(Saved data entries)
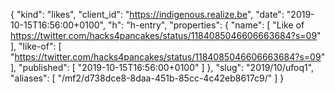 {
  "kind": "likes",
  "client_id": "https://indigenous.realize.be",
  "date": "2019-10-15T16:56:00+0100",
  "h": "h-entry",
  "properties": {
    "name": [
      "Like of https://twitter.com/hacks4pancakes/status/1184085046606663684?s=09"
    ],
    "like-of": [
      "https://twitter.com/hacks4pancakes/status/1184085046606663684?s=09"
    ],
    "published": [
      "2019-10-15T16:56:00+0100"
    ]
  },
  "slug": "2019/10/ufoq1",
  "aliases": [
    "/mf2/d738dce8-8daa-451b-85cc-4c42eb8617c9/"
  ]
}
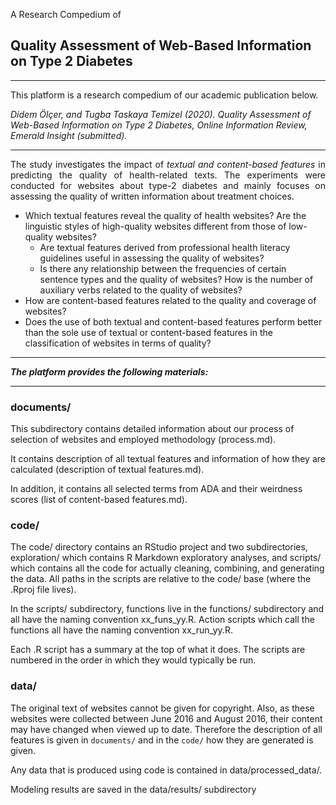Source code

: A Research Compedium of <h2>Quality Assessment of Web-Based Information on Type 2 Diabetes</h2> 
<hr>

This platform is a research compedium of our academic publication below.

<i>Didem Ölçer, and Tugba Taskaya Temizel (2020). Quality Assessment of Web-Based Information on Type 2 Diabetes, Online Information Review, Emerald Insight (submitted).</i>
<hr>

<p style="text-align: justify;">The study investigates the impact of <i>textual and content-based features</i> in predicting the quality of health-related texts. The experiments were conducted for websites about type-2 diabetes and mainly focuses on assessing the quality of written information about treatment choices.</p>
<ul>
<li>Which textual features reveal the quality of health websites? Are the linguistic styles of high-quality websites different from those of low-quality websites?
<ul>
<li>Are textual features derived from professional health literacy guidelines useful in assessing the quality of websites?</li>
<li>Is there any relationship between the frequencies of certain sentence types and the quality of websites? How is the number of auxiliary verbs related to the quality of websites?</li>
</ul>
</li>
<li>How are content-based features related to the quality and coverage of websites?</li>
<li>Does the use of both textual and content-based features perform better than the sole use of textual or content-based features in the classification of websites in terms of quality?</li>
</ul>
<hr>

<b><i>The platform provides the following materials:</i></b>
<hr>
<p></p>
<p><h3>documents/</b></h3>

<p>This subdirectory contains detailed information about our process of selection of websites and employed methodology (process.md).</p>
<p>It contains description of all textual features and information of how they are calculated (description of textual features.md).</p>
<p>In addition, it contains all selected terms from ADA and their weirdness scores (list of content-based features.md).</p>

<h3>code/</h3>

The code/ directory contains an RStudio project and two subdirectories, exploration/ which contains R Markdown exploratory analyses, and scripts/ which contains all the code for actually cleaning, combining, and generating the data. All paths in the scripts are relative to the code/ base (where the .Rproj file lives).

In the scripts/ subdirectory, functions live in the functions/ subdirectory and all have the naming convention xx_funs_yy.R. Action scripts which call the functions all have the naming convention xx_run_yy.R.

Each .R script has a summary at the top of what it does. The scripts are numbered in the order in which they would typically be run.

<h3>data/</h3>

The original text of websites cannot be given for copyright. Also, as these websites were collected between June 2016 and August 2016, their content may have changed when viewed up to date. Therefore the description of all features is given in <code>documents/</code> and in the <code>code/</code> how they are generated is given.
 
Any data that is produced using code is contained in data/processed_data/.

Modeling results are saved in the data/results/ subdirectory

==

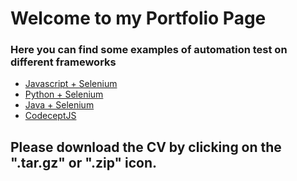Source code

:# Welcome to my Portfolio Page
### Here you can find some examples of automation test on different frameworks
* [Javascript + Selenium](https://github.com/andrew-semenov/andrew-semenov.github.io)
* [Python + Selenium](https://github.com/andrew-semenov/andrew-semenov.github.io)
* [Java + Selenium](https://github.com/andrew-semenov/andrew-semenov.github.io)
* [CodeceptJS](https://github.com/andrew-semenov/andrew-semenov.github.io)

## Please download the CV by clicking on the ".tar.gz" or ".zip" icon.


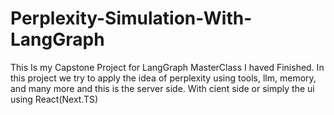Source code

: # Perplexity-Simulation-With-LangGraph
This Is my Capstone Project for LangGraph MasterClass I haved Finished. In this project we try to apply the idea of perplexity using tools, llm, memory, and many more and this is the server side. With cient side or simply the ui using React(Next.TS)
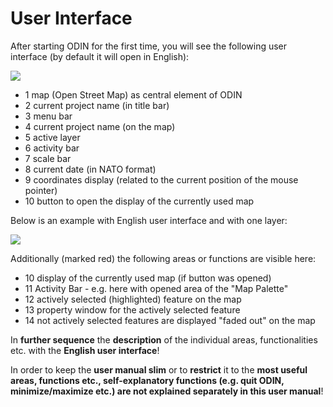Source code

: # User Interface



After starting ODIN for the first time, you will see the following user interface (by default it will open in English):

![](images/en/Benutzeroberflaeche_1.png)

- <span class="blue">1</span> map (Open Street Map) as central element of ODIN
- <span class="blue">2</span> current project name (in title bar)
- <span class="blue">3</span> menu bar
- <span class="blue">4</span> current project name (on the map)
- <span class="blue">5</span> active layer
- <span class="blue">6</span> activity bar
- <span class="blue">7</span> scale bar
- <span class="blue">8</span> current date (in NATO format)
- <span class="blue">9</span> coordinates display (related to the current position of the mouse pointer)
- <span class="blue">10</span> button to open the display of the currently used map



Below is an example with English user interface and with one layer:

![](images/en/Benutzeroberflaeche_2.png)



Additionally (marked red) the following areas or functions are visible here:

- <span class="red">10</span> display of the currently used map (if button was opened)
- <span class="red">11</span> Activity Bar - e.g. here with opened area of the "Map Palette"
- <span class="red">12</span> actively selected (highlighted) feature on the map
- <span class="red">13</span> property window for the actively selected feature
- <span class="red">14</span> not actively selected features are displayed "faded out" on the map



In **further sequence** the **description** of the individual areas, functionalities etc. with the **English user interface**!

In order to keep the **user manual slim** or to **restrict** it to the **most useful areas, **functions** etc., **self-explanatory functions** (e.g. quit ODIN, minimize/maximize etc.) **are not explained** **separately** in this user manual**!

#### [Problem requirements]
Among the lines above, find each one containing the string "Selenium" and copy it.

#### [Exercise answer]
* [Javascript + Selenium](https://github.com/andrew-semenov/andrew-semenov.github.io)
* [Python + Selenium](https://github.com/andrew-semenov/andrew-semenov.github.io)
* [Java + Selenium](https://github.com/andrew-semenov/andrew-semenov.github.io)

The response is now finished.